Introduction stratégique et enjeux géopolitiques
L’intégration économique d’un continent vaste et diversifié comme l’Afrique ne peut s’envisager sans une fluidité absolue des flux financiers et monétaires. Alors que la Zone de Libre-Échange Continentale Africaine (ZLECAf) déploie progressivement son architecture de détaxation et de libéralisation des échanges commerciaux, le principal frein à l’expansion des affaires intrarégionales a longtemps résidé dans la complexité des règlements financiers. Régler une transaction commerciale entre deux pays africains nécessitait le plus souvent de transiter par des devises tierces occidentales, telles que le dollar américain ou l’euro, générant des coûts de conversion exorbitants et des délais de compensation de plusieurs jours. Aujourd’hui, les banques centrales africaines et les institutions financières panafricaines orchestrent une révolution monétaire majeure pour unifier, sécuriser et fluidifier les paiements transfrontaliers.
Le PAPSS et la reconquête de la souveraineté financière
Au cœur de cette transformation structurelle se trouve le PAPSS (Système panafricain de paiement et de règlement), développé sous l’égide d’Afreximbank en étroite collaboration avec l’Union Africaine. Cette infrastructure technologique de pointe permet aux entreprises et aux commerçants de régler leurs importations et exportations directement dans leurs monnaies nationales locales, en temps réel.
L’impact de ce système est sismique pour l’économie réelle. En éliminant le besoin de correspondants bancaires extérieurs pour les transactions intra-africaines, le PAPSS réduit drastiquement les coûts de transaction et libère des liquidités précieuses pour les petites et moyennes entreprises (PME), lesquelles constituent l’ossature du tissu productif africain. Cette initiative marque un pas décisif vers une véritable souveraineté monétaire continentale, affranchissant progressivement le commerce africain des fluctuations des devises étrangères dominantes.
Le défi de l’interopérabilité et de la fragmentation monétaire
Si l’ambition d’un marché unifié est partagée par l’ensemble des régulateurs, la réalité monétaire du continent demeure caractérisée par une forte hétérogénéité. Entre les nations membres de la zone franc CFA, celles dotées de monnaies nationales flottantes ou administrées, et les économies aux prises avec des pressions inflationnistes, la coordination exige une diplomatie monétaire de très haut niveau.

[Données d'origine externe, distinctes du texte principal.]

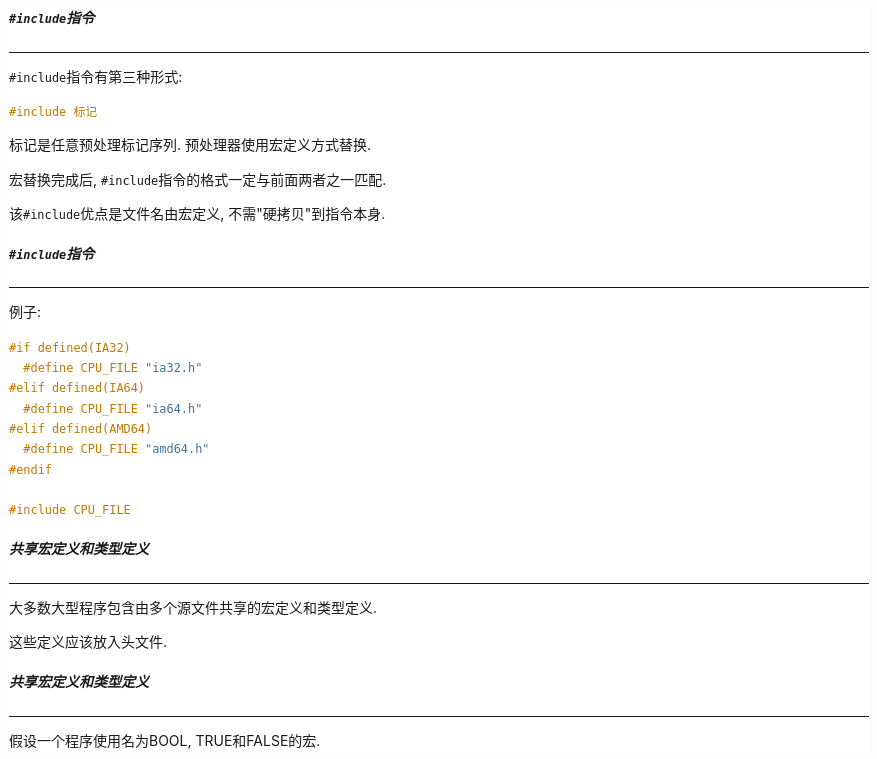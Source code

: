 



##### `#include`指令

---

`#include`指令有第三种形式: 

```C
#include 标记
```

标记是任意预处理标记序列. 预处理器使用宏定义方式替换. 

宏替换完成后, `#include`指令的格式一定与前面两者之一匹配. 

该`#include`优点是文件名由宏定义, 不需"硬拷贝"到指令本身. 







##### `#include`指令

---

例子: 

```C
#if defined(IA32)
  #define CPU_FILE "ia32.h" 
#elif defined(IA64)
  #define CPU_FILE "ia64.h" 
#elif defined(AMD64)
  #define CPU_FILE "amd64.h"
#endif

#include CPU_FILE
```





##### 共享宏定义和类型定义

---

大多数大型程序包含由多个源文件共享的宏定义和类型定义. 

这些定义应该放入头文件. 





##### 共享宏定义和类型定义

---

假设一个程序使用名为BOOL, TRUE和FALSE的宏. 
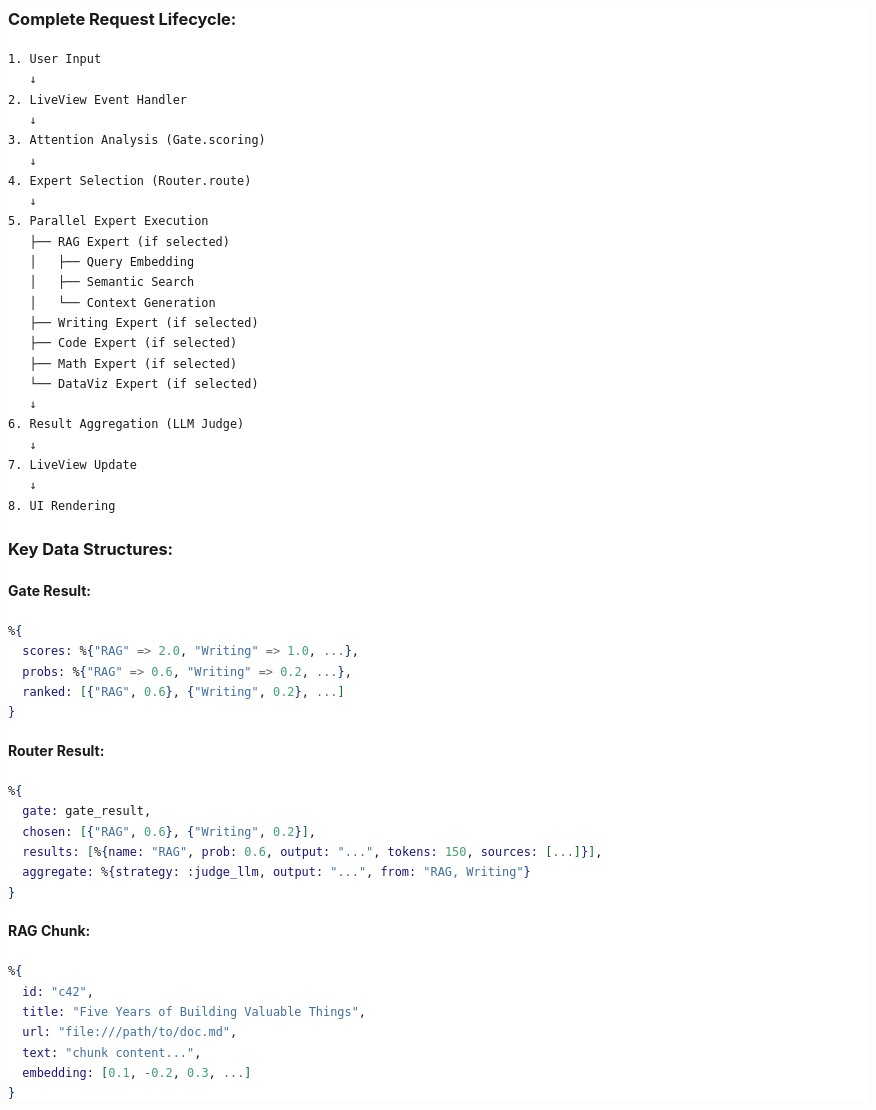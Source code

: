 ### Complete Request Lifecycle:

```
1. User Input
   ↓
2. LiveView Event Handler
   ↓
3. Attention Analysis (Gate.scoring)
   ↓
4. Expert Selection (Router.route)
   ↓
5. Parallel Expert Execution
   ├── RAG Expert (if selected)
   │   ├── Query Embedding
   │   ├── Semantic Search
   │   └── Context Generation
   ├── Writing Expert (if selected)
   ├── Code Expert (if selected)
   ├── Math Expert (if selected)
   └── DataViz Expert (if selected)
   ↓
6. Result Aggregation (LLM Judge)
   ↓
7. LiveView Update
   ↓
8. UI Rendering
```

### Key Data Structures:

#### Gate Result:
```elixir
%{
  scores: %{"RAG" => 2.0, "Writing" => 1.0, ...},
  probs: %{"RAG" => 0.6, "Writing" => 0.2, ...},
  ranked: [{"RAG", 0.6}, {"Writing", 0.2}, ...]
}
```

#### Router Result:
```elixir
%{
  gate: gate_result,
  chosen: [{"RAG", 0.6}, {"Writing", 0.2}],
  results: [%{name: "RAG", prob: 0.6, output: "...", tokens: 150, sources: [...]}],
  aggregate: %{strategy: :judge_llm, output: "...", from: "RAG, Writing"}
}
```

#### RAG Chunk:
```elixir
%{
  id: "c42",
  title: "Five Years of Building Valuable Things",
  url: "file:///path/to/doc.md",
  text: "chunk content...",
  embedding: [0.1, -0.2, 0.3, ...]
}
```

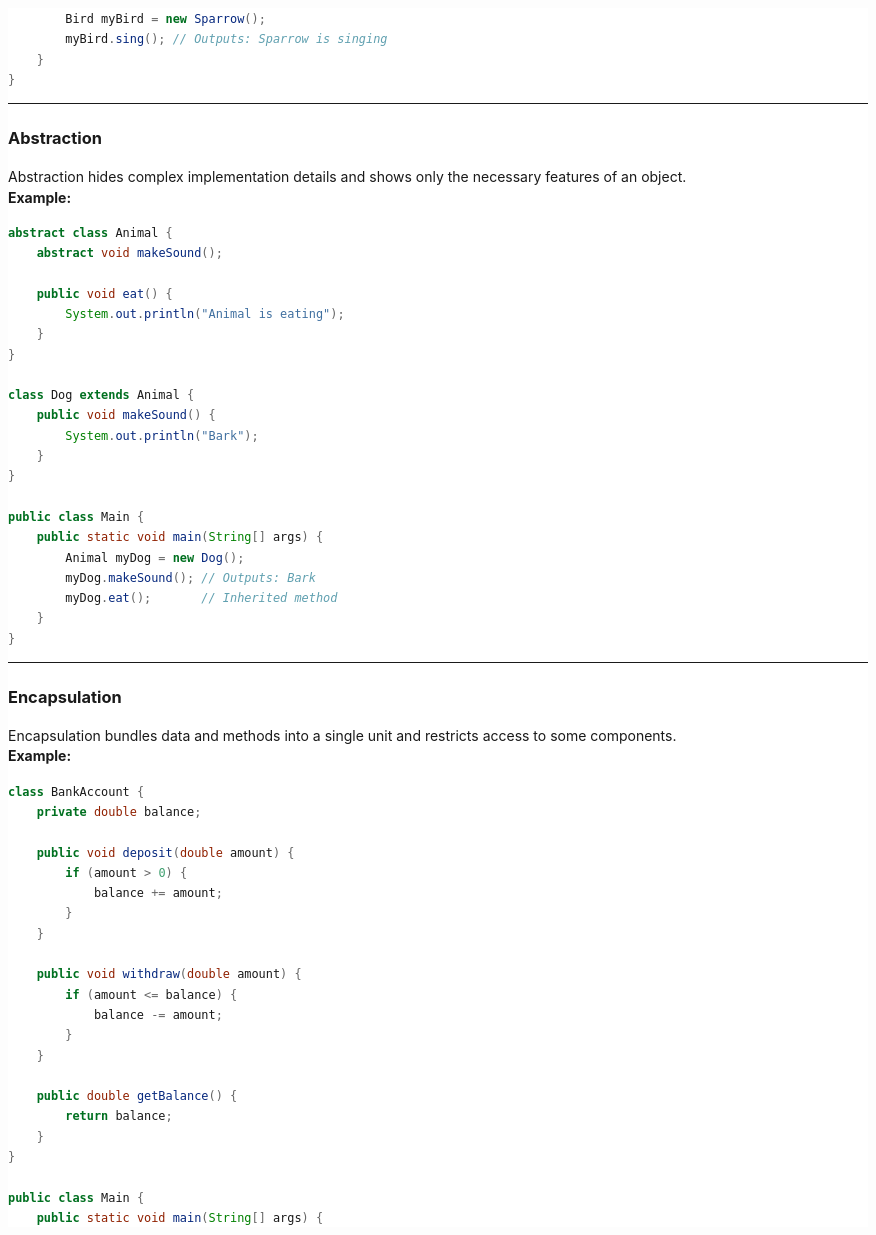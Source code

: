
 ```java
        Bird myBird = new Sparrow();
        myBird.sing(); // Outputs: Sparrow is singing
    }
}
```

---

### Abstraction
Abstraction hides complex implementation details and shows only the necessary features of an object.  
**Example:**
```java
abstract class Animal {
    abstract void makeSound();

    public void eat() {
        System.out.println("Animal is eating");
    }
}

class Dog extends Animal {
    public void makeSound() {
        System.out.println("Bark");
    }
}

public class Main {
    public static void main(String[] args) {
        Animal myDog = new Dog();
        myDog.makeSound(); // Outputs: Bark
        myDog.eat();       // Inherited method
    }
}
```

---

### Encapsulation
Encapsulation bundles data and methods into a single unit and restricts access to some components.  
**Example:**
```java
class BankAccount {
    private double balance;

    public void deposit(double amount) {
        if (amount > 0) {
            balance += amount;
        }
    }

    public void withdraw(double amount) {
        if (amount <= balance) {
            balance -= amount;
        }
    }

    public double getBalance() {
        return balance;
    }
}

public class Main {
    public static void main(String[] args) {
```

Pour surmonter ces barrières, l’interopérabilité des systèmes de paiement locaux et des solutions de monnaie électronique (mobile money) est devenue une priorité absolue. L’Afrique s’étant imposée au cours de la dernière décennie comme le leader mondial incontesté de l’inclusion financière par le numérique, les banques centrales capitalisent désormais sur ces acquis pour interconnecter les portefeuilles mobiles et les comptes bancaires traditionnels à l’échelle transfrontalière. Cette synergie garantit que le citoyen ou l’entrepreneur puisse effectuer des règlements instantanés, quelle que soit sa localisation géographique sur le continent.
L’essor des Monnaies Numériques de Banques Centrales (MNBC)
Parallèlement aux infrastructures de compensation traditionnelles, plusieurs institutions monétaires de premier plan, à l’instar de la Banque Centrale du Nigéria avec l’eNaira ou de la Banque du Ghana, poursuivent activement le développement et l’expérimentation des Monnaies Numériques de Banques Centrales. Ces actifs souverains numériques offrent une alternative sécurisée, transparente et réglementée aux cryptomonnaies privées volatiles.
À terme, la mise en réseau de ces MNBC souveraines à l’échelle continentale promet de doter l’Afrique d’un système de paiement ultra-moderne, résilient face aux cybermenaces et totalement immunisé contre les barrières bureaucratiques du système financier traditionnel. Cette modernisation technologique renforce l’attractivité du marché africain pour les investisseurs institutionnels mondiaux, qui perçoivent désormais le continent comme un laboratoire d’avant-garde en matière de technologies financières.
Impact géostratégique et perspectives d’avenir
En reprenant le contrôle total de son architecture de paiement et en consolidant la dynamique de la ZLECAf, l’Afrique envoie un signal fort à la communauté internationale. La réduction de la dépendance aux devises exogènes protège les économies locales contre les chocs d’inflation importée et stimule un commerce intrarégional doté d’un potentiel de croissance exponentiel. L’harmonisation monétaire en cours n’est donc pas seulement un chantier technique : elle est la clé de voûte de l’émergence d’une superpuissance économique souveraine au XXIe siècle.